Background: Non-invasive positive pressure ventilation (NPPV) is being used increasingly in the management of patients admitted to hospital with acute respiratory failure secondary to an exacerbation of chronic obstructive pulmonary disease (COPD).
Objectives: To determine the efficacy of NPPV in the management of patients with respiratory failure due to an acute exacerbation of COPD.
Search strategy: An initial search was performed using the Cochrane Airways Group trials register and other relevant electronic databases. An updated search was conducted in September 2003.
Selection criteria: Randomised controlled trials comparing NPPV plus usual medical care (UMC) versus UMC alone were selected. Trials needed to recruit adult patients admitted to hospital with respiratory failure due to an exacerbation of COPD and with PaCO(2) > 6 kPa (45 mmHg).
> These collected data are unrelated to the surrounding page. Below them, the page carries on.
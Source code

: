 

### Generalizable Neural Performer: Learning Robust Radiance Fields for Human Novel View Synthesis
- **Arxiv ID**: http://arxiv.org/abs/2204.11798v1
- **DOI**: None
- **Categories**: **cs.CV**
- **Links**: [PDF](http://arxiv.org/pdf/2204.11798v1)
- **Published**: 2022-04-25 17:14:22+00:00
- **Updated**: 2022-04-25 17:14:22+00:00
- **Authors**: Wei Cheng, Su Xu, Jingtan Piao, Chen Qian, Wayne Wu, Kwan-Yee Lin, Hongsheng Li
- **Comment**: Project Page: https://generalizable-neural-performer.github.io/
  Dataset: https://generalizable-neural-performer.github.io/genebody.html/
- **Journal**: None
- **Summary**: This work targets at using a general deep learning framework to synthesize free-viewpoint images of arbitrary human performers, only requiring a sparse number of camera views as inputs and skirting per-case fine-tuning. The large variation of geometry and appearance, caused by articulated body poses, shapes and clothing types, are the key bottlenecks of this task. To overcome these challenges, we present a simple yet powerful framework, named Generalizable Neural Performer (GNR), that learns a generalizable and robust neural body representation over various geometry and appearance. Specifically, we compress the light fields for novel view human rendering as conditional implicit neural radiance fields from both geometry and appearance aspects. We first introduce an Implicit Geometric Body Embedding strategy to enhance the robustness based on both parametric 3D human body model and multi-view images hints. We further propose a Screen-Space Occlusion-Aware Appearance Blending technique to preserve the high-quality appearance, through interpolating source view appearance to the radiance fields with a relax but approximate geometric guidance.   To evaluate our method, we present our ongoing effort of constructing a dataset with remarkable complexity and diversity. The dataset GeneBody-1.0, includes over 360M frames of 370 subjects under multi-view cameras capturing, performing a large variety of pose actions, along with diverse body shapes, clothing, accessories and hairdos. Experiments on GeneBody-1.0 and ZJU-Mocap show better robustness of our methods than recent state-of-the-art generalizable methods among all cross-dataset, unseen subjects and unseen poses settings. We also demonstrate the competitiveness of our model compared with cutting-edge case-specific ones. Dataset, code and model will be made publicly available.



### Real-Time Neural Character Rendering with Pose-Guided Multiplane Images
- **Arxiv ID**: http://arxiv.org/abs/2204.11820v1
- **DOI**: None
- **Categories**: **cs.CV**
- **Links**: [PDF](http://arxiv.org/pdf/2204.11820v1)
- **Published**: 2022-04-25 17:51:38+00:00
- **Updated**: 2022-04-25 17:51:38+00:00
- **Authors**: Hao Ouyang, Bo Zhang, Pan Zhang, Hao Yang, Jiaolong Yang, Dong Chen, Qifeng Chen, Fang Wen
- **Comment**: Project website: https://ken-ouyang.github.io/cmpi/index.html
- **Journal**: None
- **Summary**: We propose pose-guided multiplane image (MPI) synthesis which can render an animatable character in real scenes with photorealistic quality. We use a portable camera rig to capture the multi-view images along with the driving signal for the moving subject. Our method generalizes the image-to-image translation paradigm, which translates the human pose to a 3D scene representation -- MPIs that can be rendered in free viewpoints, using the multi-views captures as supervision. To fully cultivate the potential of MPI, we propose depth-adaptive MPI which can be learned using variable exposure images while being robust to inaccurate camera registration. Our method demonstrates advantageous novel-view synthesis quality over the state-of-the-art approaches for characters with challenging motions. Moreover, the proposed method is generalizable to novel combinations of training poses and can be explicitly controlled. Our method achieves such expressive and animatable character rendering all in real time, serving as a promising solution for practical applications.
Data collection and analysis: Two reviewers independently selected articles for inclusion, evaluated methodological quality of the studies and abstracted the data.
Main results: Fourteen studies were included in the review. NPPV resulted in decreased mortality (Relative Risk 0.52; 95%CI 0.35, 0.76), decreased need for intubation (RR 0.41; 95%CI 0.33, 0.53), reduction in treatment failure (RR 0.48; 95%CI 0.37, 0.63), rapid improvement within the first hour in pH (Weight Mean Difference 0.03; 95%CI 0.02, 0.04), PaCO(2) (WMD -0.40 kPa; 95%CI -0.78, -0.03) and respiratory rate (WMD -3.08 bpm; 95%CI -4.26, -1.89). In addition, complications associated with treatment (RR 0.38; 95%CI 0.24, 0.60) and length of hospital stay (WMD -3.24 days; 95%CI -4.42, -2.06) was also reduced in the NPPV group.
Reviewer's conclusions: Data from good quality randomised controlled trials show benefit of NPPV as first line intervention as an adjunct therapy to usual medical care in all suitable patients for the management of respiratory failure secondary to an acute exacerbation of COPD. NPPV should be considered early in the course of respiratory failure and before severe acidosis ensues, as a means of reducing the likelihood of endotracheal intubation, treatment failure and mortality.